And all computer desktops should look like real world desktops because.. real world?
http://what.thedailywtf.com/t/frist-and-welcome/238/150
As @mikeTheLiar said, "look at this monstrosity". Hey, it looks like a real physical desktop, just like the one we have in front of us. That's good.. right?
Books are printed on pages because that's amenable to the mechanical processes of creating atoms with words on them.
The point is to create something better in the world of bits than we have in the world of atoms.
Do you enjoy reading heavily paginated articles on the web? Because all I read about web article pagination is mostly complaints:
Pagination is one of the worst design and usability sins on the Web, the kind of obvious no-no that should have gone out with blinky text, dancing cat animations, and autoplaying music. It shows constant, quiet contempt for people who should be any news site’s highest priority—folks who want to read articles all the way to the end.
Pagination persists because splitting a single-page article into two pages can, in theory, yield twice as many opportunities to display ads—though in practice it doesn’t because lots of readers never bother to click past the first page. The practice has become so ubiquitous that it’s numbed many publications and readers into thinking that multipage design is how the Web has always been, and how it should be.
People barely scroll, so you think that forcing them to find and click a tiny "next page" button is the right solution to get more people to actually listen to the whole conversation? How is adding more arbitrary barriers to reading a good idea?
Or should conversations just be all talking and no listening? Does that make sense?
Ars Technica posted an article about gun control with this sentence in it:
If you have read this far, please mention Bananas in your comment below.
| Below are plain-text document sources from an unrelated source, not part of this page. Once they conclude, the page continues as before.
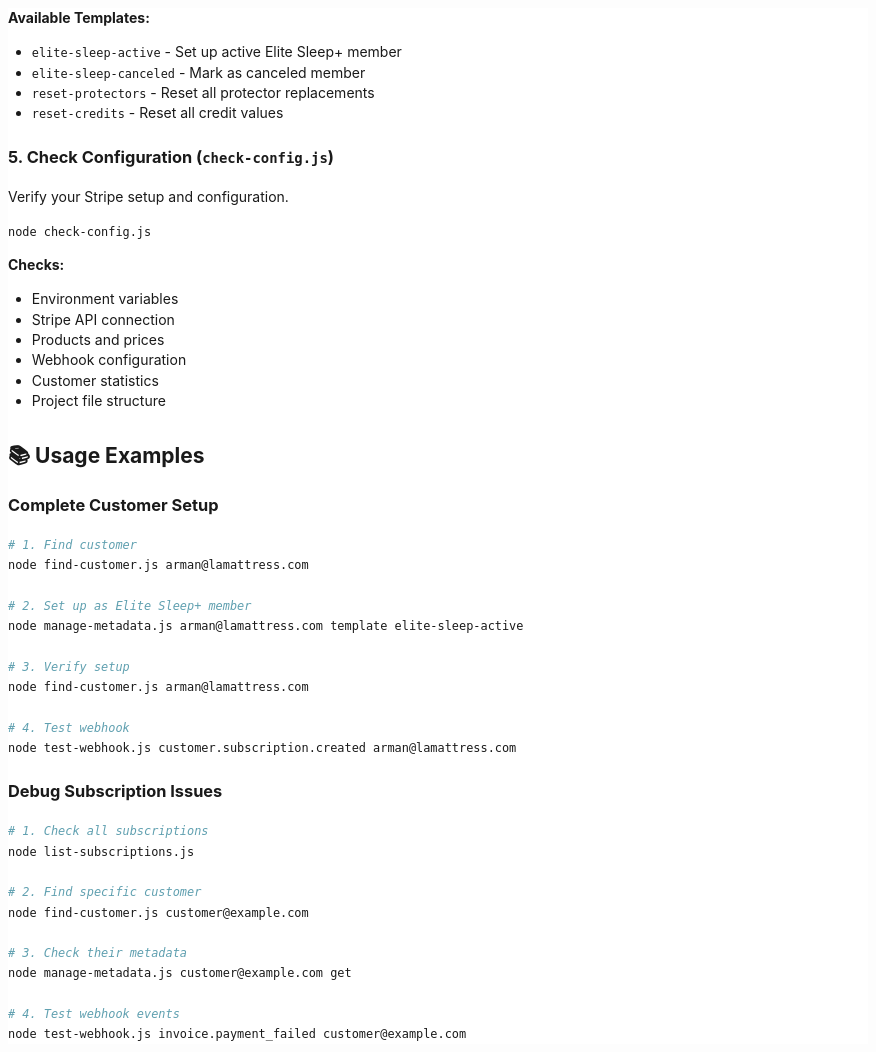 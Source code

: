 **Available Templates:**
- `elite-sleep-active` - Set up active Elite Sleep+ member
- `elite-sleep-canceled` - Mark as canceled member
- `reset-protectors` - Reset all protector replacements
- `reset-credits` - Reset all credit values

### 5. Check Configuration (`check-config.js`)
Verify your Stripe setup and configuration.

```bash
node check-config.js
```

**Checks:**
- Environment variables
- Stripe API connection
- Products and prices
- Webhook configuration
- Customer statistics
- Project file structure

## 📚 Usage Examples

### Complete Customer Setup
```bash
# 1. Find customer
node find-customer.js arman@lamattress.com

# 2. Set up as Elite Sleep+ member
node manage-metadata.js arman@lamattress.com template elite-sleep-active

# 3. Verify setup
node find-customer.js arman@lamattress.com

# 4. Test webhook
node test-webhook.js customer.subscription.created arman@lamattress.com
```

### Debug Subscription Issues
```bash
# 1. Check all subscriptions
node list-subscriptions.js

# 2. Find specific customer
node find-customer.js customer@example.com

# 3. Check their metadata
node manage-metadata.js customer@example.com get

# 4. Test webhook events
node test-webhook.js invoice.payment_failed customer@example.com
```
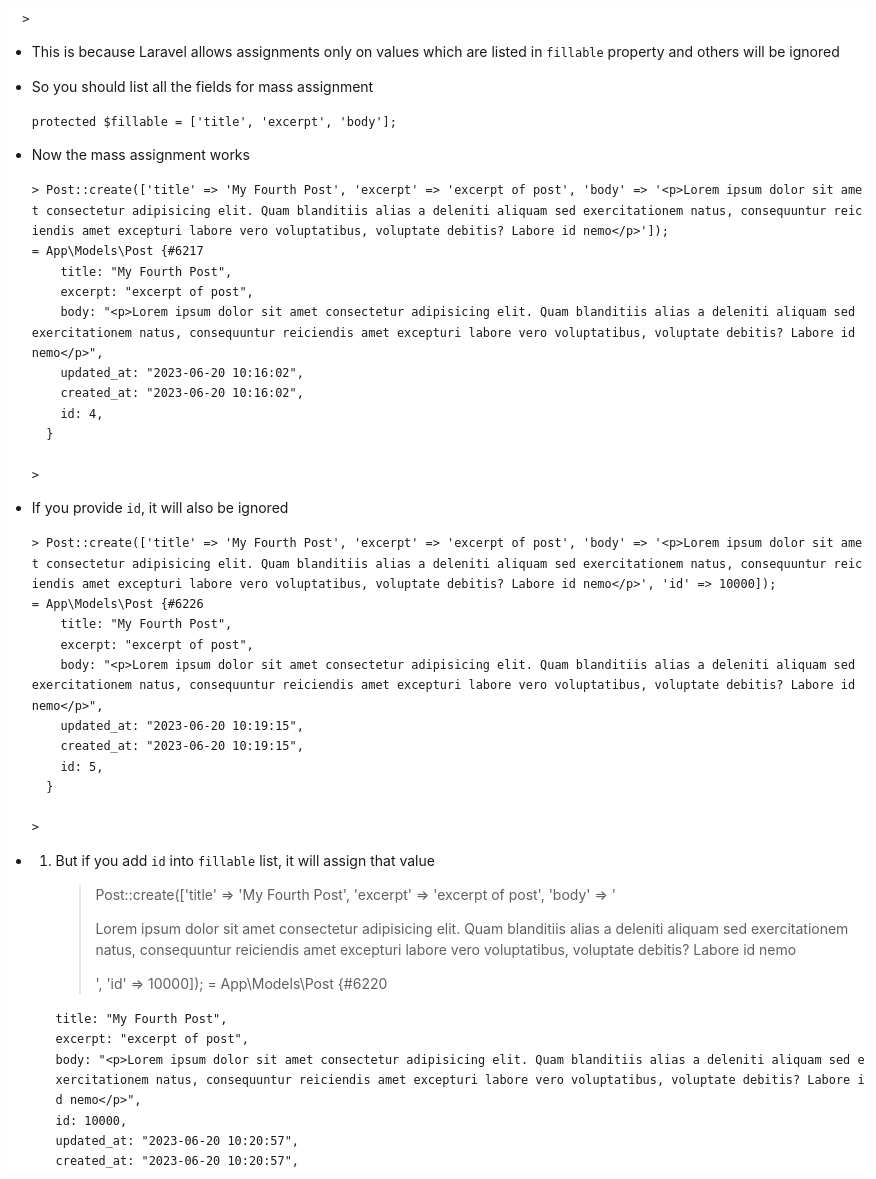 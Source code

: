       >

  - This is because Laravel allows assignments only on values which are listed in `fillable` property and others will be ignored
  - So you should list all the fields for mass assignment

        protected $fillable = ['title', 'excerpt', 'body'];

  - Now the mass assignment works

        > Post::create(['title' => 'My Fourth Post', 'excerpt' => 'excerpt of post', 'body' => '<p>Lorem ipsum dolor sit amet consectetur adipisicing elit. Quam blanditiis alias a deleniti aliquam sed exercitationem natus, consequuntur reiciendis amet excepturi labore vero voluptatibus, voluptate debitis? Labore id nemo</p>']);
        = App\Models\Post {#6217
            title: "My Fourth Post",
            excerpt: "excerpt of post",
            body: "<p>Lorem ipsum dolor sit amet consectetur adipisicing elit. Quam blanditiis alias a deleniti aliquam sed exercitationem natus, consequuntur reiciendis amet excepturi labore vero voluptatibus, voluptate debitis? Labore id nemo</p>",
            updated_at: "2023-06-20 10:16:02",
            created_at: "2023-06-20 10:16:02",
            id: 4,
          }

        >

- If you provide `id`, it will also be ignored

      > Post::create(['title' => 'My Fourth Post', 'excerpt' => 'excerpt of post', 'body' => '<p>Lorem ipsum dolor sit amet consectetur adipisicing elit. Quam blanditiis alias a deleniti aliquam sed exercitationem natus, consequuntur reiciendis amet excepturi labore vero voluptatibus, voluptate debitis? Labore id nemo</p>', 'id' => 10000]);
      = App\Models\Post {#6226
          title: "My Fourth Post",
          excerpt: "excerpt of post",
          body: "<p>Lorem ipsum dolor sit amet consectetur adipisicing elit. Quam blanditiis alias a deleniti aliquam sed exercitationem natus, consequuntur reiciendis amet excepturi labore vero voluptatibus, voluptate debitis? Labore id nemo</p>",
          updated_at: "2023-06-20 10:19:15",
          created_at: "2023-06-20 10:19:15",
          id: 5,
        }

      >

- 1.  But if you add `id` into `fillable` list, it will assign that value

      > Post::create(['title' => 'My Fourth Post', 'excerpt' => 'excerpt of post', 'body' => '<p>Lorem ipsum dolor sit amet consectetur adipisicing elit. Quam blanditiis alias a deleniti aliquam sed exercitationem natus, consequuntur reiciendis amet excepturi labore vero voluptatibus, voluptate debitis? Labore id nemo</p>', 'id' => 10000]);
      > = App\Models\Post {#6220

          title: "My Fourth Post",
          excerpt: "excerpt of post",
          body: "<p>Lorem ipsum dolor sit amet consectetur adipisicing elit. Quam blanditiis alias a deleniti aliquam sed exercitationem natus, consequuntur reiciendis amet excepturi labore vero voluptatibus, voluptate debitis? Labore id nemo</p>",
          id: 10000,
          updated_at: "2023-06-20 10:20:57",
          created_at: "2023-06-20 10:20:57",
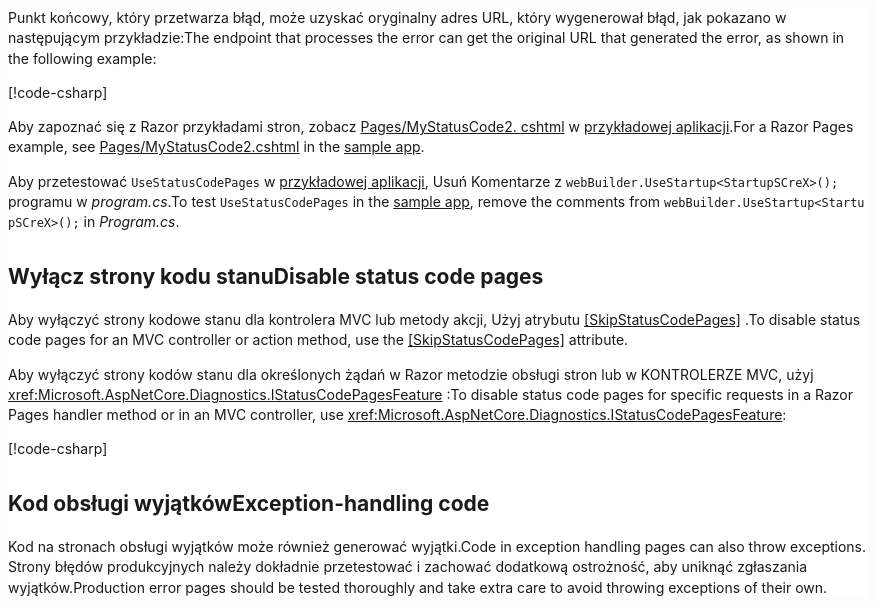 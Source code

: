 

<span data-ttu-id="5702f-214">Punkt końcowy, który przetwarza błąd, może uzyskać oryginalny adres URL, który wygenerował błąd, jak pokazano w następującym przykładzie:</span><span class="sxs-lookup"><span data-stu-id="5702f-214">The endpoint that processes the error can get the original URL that generated the error, as shown in the following example:</span></span>

[!code-csharp[](error-handling/samples/5.x/ErrorHandlingSample/Pages/MyStatusCode2.cshtml.cs?name=snippet)]

<span data-ttu-id="5702f-215">Aby zapoznać się z Razor przykładami stron, zobacz [Pages/MyStatusCode2. cshtml](https://github.com/dotnet/AspNetCore.Docs/tree/main/aspnetcore/fundamentals/error-handling/samples/5.x/ErrorHandlingSample/Pages) w [przykładowej aplikacji](https://github.com/dotnet/AspNetCore.Docs/tree/main/aspnetcore/fundamentals/error-handling/samples/5.x).</span><span class="sxs-lookup"><span data-stu-id="5702f-215">For a Razor Pages example, see [Pages/MyStatusCode2.cshtml](https://github.com/dotnet/AspNetCore.Docs/tree/main/aspnetcore/fundamentals/error-handling/samples/5.x/ErrorHandlingSample/Pages) in the [sample app](https://github.com/dotnet/AspNetCore.Docs/tree/main/aspnetcore/fundamentals/error-handling/samples/5.x).</span></span>

<span data-ttu-id="5702f-216">Aby przetestować `UseStatusCodePages` w [przykładowej aplikacji](https://github.com/dotnet/AspNetCore.Docs/tree/main/aspnetcore/fundamentals/error-handling/samples/5.x), Usuń Komentarze z `webBuilder.UseStartup<StartupSCreX>();` programu w *program.cs*.</span><span class="sxs-lookup"><span data-stu-id="5702f-216">To test `UseStatusCodePages` in the [sample app](https://github.com/dotnet/AspNetCore.Docs/tree/main/aspnetcore/fundamentals/error-handling/samples/5.x), remove the comments from `webBuilder.UseStartup<StartupSCreX>();` in *Program.cs*.</span></span>

## <a name="disable-status-code-pages"></a><span data-ttu-id="5702f-217">Wyłącz strony kodu stanu</span><span class="sxs-lookup"><span data-stu-id="5702f-217">Disable status code pages</span></span>

<span data-ttu-id="5702f-218">Aby wyłączyć strony kodowe stanu dla kontrolera MVC lub metody akcji, Użyj atrybutu [[SkipStatusCodePages]](xref:Microsoft.AspNetCore.Mvc.SkipStatusCodePagesAttribute) .</span><span class="sxs-lookup"><span data-stu-id="5702f-218">To disable status code pages for an MVC controller or action method, use the [[SkipStatusCodePages]](xref:Microsoft.AspNetCore.Mvc.SkipStatusCodePagesAttribute) attribute.</span></span>

<span data-ttu-id="5702f-219">Aby wyłączyć strony kodów stanu dla określonych żądań w Razor metodzie obsługi stron lub w KONTROLERZE MVC, użyj <xref:Microsoft.AspNetCore.Diagnostics.IStatusCodePagesFeature> :</span><span class="sxs-lookup"><span data-stu-id="5702f-219">To disable status code pages for specific requests in a Razor Pages handler method or in an MVC controller, use <xref:Microsoft.AspNetCore.Diagnostics.IStatusCodePagesFeature>:</span></span>

[!code-csharp[](error-handling/samples/5.x/ErrorHandlingSample/Pages/Privacy.cshtml.cs?name=snippet)]

## <a name="exception-handling-code"></a><span data-ttu-id="5702f-220">Kod obsługi wyjątków</span><span class="sxs-lookup"><span data-stu-id="5702f-220">Exception-handling code</span></span>

<span data-ttu-id="5702f-221">Kod na stronach obsługi wyjątków może również generować wyjątki.</span><span class="sxs-lookup"><span data-stu-id="5702f-221">Code in exception handling pages can also throw exceptions.</span></span> <span data-ttu-id="5702f-222">Strony błędów produkcyjnych należy dokładnie przetestować i zachować dodatkową ostrożność, aby uniknąć zgłaszania wyjątków.</span><span class="sxs-lookup"><span data-stu-id="5702f-222">Production error pages should be tested thoroughly and take extra care to avoid throwing exceptions of their own.</span></span>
We're pretty sure 90% of the respondants to this story won't even read it first.
Guess how many commenters included the word bananas in their comment? Guess which comment was the first to include the word?
Reading conversations should be easy, as easy as possible, just scroll to the bottom and we'll load more. Like Jay Leno and Doritos: eat all you want, we'll make more.
The design guideline is this: remove barriers from things you want people to do. We want people to read and listen as much as possible before talking. Therefore, we remove the next page button as it is a barrier to reading.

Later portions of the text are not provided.